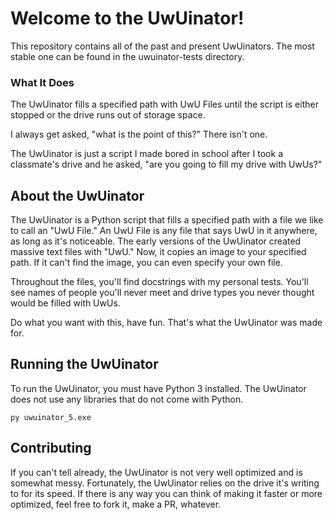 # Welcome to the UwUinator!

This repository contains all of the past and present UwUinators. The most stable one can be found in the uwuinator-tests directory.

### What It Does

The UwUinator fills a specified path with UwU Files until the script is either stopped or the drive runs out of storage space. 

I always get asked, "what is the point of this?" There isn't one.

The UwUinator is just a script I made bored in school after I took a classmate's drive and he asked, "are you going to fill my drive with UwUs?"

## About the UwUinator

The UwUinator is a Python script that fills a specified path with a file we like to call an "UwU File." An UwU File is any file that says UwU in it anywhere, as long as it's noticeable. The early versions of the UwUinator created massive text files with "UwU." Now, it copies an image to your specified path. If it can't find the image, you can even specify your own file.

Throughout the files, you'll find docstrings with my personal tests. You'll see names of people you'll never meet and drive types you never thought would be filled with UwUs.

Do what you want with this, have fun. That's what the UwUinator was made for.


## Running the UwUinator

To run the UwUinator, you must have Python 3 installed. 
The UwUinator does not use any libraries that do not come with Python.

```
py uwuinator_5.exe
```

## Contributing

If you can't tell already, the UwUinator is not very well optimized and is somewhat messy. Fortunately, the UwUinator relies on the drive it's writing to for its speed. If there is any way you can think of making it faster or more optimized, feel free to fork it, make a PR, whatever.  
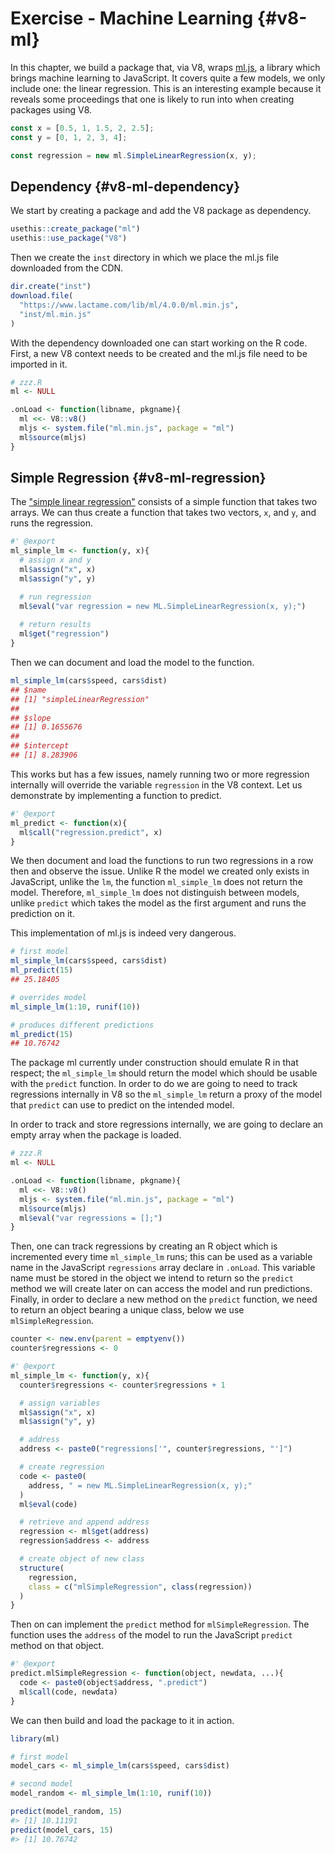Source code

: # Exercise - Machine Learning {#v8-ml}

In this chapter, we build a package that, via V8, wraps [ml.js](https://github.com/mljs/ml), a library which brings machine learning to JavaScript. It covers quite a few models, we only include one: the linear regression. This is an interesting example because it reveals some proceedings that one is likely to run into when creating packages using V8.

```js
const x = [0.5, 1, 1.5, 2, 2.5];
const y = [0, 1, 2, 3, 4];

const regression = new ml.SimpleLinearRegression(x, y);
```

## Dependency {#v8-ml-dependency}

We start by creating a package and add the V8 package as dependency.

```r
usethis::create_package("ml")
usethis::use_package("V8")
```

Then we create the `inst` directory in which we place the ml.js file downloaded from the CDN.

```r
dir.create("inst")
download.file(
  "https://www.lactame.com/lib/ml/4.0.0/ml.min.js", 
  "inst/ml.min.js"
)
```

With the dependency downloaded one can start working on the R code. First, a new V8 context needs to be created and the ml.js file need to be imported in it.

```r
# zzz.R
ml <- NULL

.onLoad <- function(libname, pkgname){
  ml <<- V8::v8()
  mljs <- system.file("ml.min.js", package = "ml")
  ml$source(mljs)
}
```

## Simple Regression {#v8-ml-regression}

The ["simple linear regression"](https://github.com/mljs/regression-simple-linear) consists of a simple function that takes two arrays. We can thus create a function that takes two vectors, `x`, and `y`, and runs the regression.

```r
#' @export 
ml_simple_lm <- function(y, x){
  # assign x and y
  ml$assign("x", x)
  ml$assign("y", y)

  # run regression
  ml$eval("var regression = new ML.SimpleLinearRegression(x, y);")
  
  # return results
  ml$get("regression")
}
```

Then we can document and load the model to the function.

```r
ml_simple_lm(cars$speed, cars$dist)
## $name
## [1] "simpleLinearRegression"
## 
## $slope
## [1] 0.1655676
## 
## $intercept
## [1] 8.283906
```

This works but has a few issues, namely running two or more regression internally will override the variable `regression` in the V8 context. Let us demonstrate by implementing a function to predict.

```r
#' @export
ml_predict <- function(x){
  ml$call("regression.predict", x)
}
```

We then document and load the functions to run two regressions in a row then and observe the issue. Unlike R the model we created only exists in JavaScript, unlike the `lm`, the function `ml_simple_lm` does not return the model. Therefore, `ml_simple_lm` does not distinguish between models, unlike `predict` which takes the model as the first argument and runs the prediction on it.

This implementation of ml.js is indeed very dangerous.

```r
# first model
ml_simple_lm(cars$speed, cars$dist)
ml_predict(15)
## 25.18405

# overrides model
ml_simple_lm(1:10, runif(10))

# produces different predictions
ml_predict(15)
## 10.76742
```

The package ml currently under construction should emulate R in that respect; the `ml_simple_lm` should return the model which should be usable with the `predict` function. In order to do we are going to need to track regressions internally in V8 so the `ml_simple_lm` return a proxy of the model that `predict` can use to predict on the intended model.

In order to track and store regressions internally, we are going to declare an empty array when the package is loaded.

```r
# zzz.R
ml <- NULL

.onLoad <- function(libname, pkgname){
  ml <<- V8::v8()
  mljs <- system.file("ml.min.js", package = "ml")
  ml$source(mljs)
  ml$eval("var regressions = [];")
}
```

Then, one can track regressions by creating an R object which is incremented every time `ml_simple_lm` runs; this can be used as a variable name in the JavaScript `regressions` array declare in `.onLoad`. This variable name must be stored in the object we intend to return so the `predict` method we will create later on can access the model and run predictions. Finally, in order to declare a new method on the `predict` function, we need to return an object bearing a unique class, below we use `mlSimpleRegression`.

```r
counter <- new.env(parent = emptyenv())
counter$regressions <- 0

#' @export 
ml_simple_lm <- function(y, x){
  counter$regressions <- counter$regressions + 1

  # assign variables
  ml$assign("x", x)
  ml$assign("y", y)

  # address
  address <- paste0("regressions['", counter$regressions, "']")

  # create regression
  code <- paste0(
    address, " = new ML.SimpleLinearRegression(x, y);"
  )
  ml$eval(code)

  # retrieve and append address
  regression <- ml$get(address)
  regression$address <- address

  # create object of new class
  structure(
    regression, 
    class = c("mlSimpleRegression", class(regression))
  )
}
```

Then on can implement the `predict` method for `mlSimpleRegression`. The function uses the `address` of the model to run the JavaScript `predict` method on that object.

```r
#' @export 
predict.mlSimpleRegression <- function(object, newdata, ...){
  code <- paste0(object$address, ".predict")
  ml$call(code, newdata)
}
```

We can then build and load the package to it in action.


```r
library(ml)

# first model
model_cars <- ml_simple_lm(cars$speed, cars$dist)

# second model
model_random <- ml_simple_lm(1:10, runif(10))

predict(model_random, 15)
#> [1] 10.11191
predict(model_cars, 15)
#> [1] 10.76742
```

_ACTION ITEM_.
Show every line above where "call" is found.

_ANSWER SPACE_.
The UwUinator is a Python script that fills a specified path with a file we like to call an "UwU File." An UwU File is any file that says UwU in it anywhere, as long as it's noticeable. The early versions of the UwUinator created massive text files with "UwU." Now, it copies an image to your specified path. If it can't find the image, you can even specify your own file.
  ml$call("regression.predict", x)
  ml$call(code, newdata)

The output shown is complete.